So if you look at the overall piece of the pie out there, that's the pool that we're playing in. And then as Bob mentioned, there's really two vectors in terms of how we're going to grow our advertising revenue. One is we were just going to increase, the easy one, in the overall share of the advertising dollars that are out there for the pod -- for the overall growth that I just articulated. And two, because particularly the historical nature of podcasting, it's historically been more of a DR business, direct response advertising business. As this become much more mainstream from a consumer habit and everything we know what's happening with listening habits, more mainstream advertisers are coming in. People like Procter & Gamble, which we've talked about, which was our biggest advertiser last year.

And other -- T-Mobile is in now. And so we're going to continue to take a bigger and bigger share of that pie of the total US dollar advertising pie. Where today, if you look at the broadcast, radio broadcast advertising pie, we're getting 20% or north of 20%. We're not getting our fair share yet on podcasting, but yet, we continue to increase every year -- and that will accelerate. So think about, again, the pools of money, two vectors, overall pool going up, and we continue to increase our fair share. And on the disclosure.

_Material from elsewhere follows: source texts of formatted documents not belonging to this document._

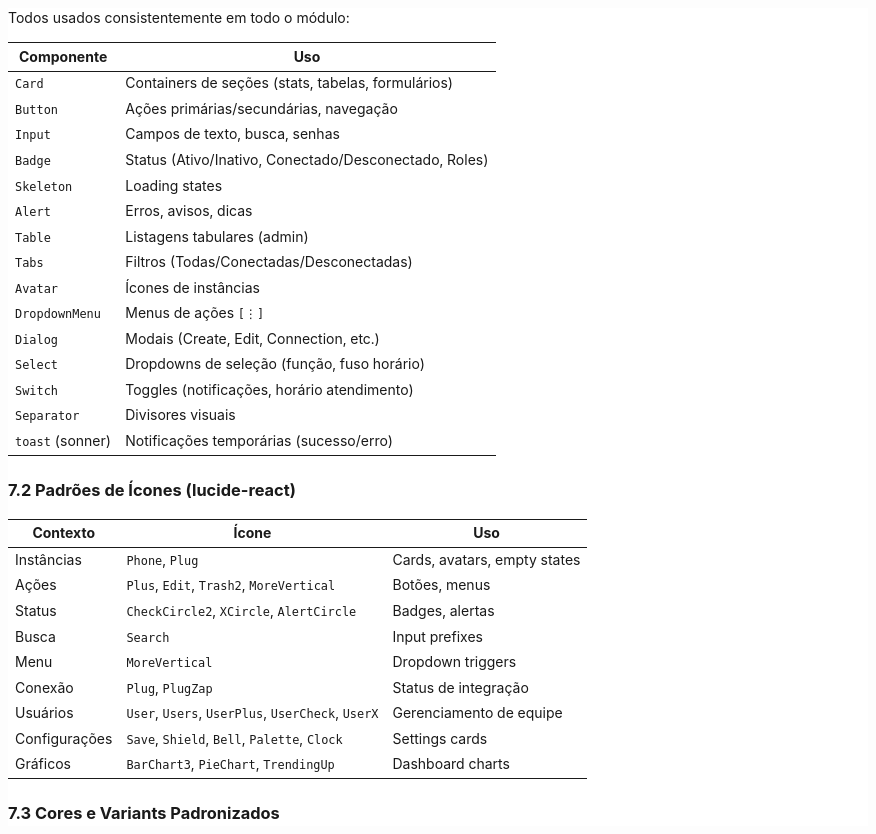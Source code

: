 Todos usados consistentemente em todo o módulo:

| Componente | Uso |
|------------|-----|
| `Card` | Containers de seções (stats, tabelas, formulários) |
| `Button` | Ações primárias/secundárias, navegação |
| `Input` | Campos de texto, busca, senhas |
| `Badge` | Status (Ativo/Inativo, Conectado/Desconectado, Roles) |
| `Skeleton` | Loading states |
| `Alert` | Erros, avisos, dicas |
| `Table` | Listagens tabulares (admin) |
| `Tabs` | Filtros (Todas/Conectadas/Desconectadas) |
| `Avatar` | Ícones de instâncias |
| `DropdownMenu` | Menus de ações `[⋮]` |
| `Dialog` | Modais (Create, Edit, Connection, etc.) |
| `Select` | Dropdowns de seleção (função, fuso horário) |
| `Switch` | Toggles (notificações, horário atendimento) |
| `Separator` | Divisores visuais |
| `toast` (sonner) | Notificações temporárias (sucesso/erro) |

### 7.2 Padrões de Ícones (lucide-react)

| Contexto | Ícone | Uso |
|----------|-------|-----|
| Instâncias | `Phone`, `Plug` | Cards, avatars, empty states |
| Ações | `Plus`, `Edit`, `Trash2`, `MoreVertical` | Botões, menus |
| Status | `CheckCircle2`, `XCircle`, `AlertCircle` | Badges, alertas |
| Busca | `Search` | Input prefixes |
| Menu | `MoreVertical` | Dropdown triggers |
| Conexão | `Plug`, `PlugZap` | Status de integração |
| Usuários | `User`, `Users`, `UserPlus`, `UserCheck`, `UserX` | Gerenciamento de equipe |
| Configurações | `Save`, `Shield`, `Bell`, `Palette`, `Clock` | Settings cards |
| Gráficos | `BarChart3`, `PieChart`, `TrendingUp` | Dashboard charts |

### 7.3 Cores e Variants Padronizados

Bob Pittman -- Chairman and Chief Executive Officer

Let me just add. I think also on the podcast, you need to think a little bit too about the unique structure we have for podcasting. Because we have this incredible megaphone called broadcast radio that reaches 91% of Americans, we can promote these podcasts maybe $100 million of free advertising a year, cost us nothing because it's unsold inventory. But to replicate it, if you were a third-party, you'd have to spend the $100 million. So that gives us one cost advantage.

The second is, in terms of production, remember we're in the audio production business. So this is an incremental cost. We don't have to go set up all these production costs that other companies do that are in the third-party business or that's their only line of business. And we also have shared IP across our platforms as well. And because we have such a big footprint in radio and such a big content creation there, I suspect there's no one that comes close to us in terms of content creation in radio. And we're able to take that and put it into the podcast pipeline as well.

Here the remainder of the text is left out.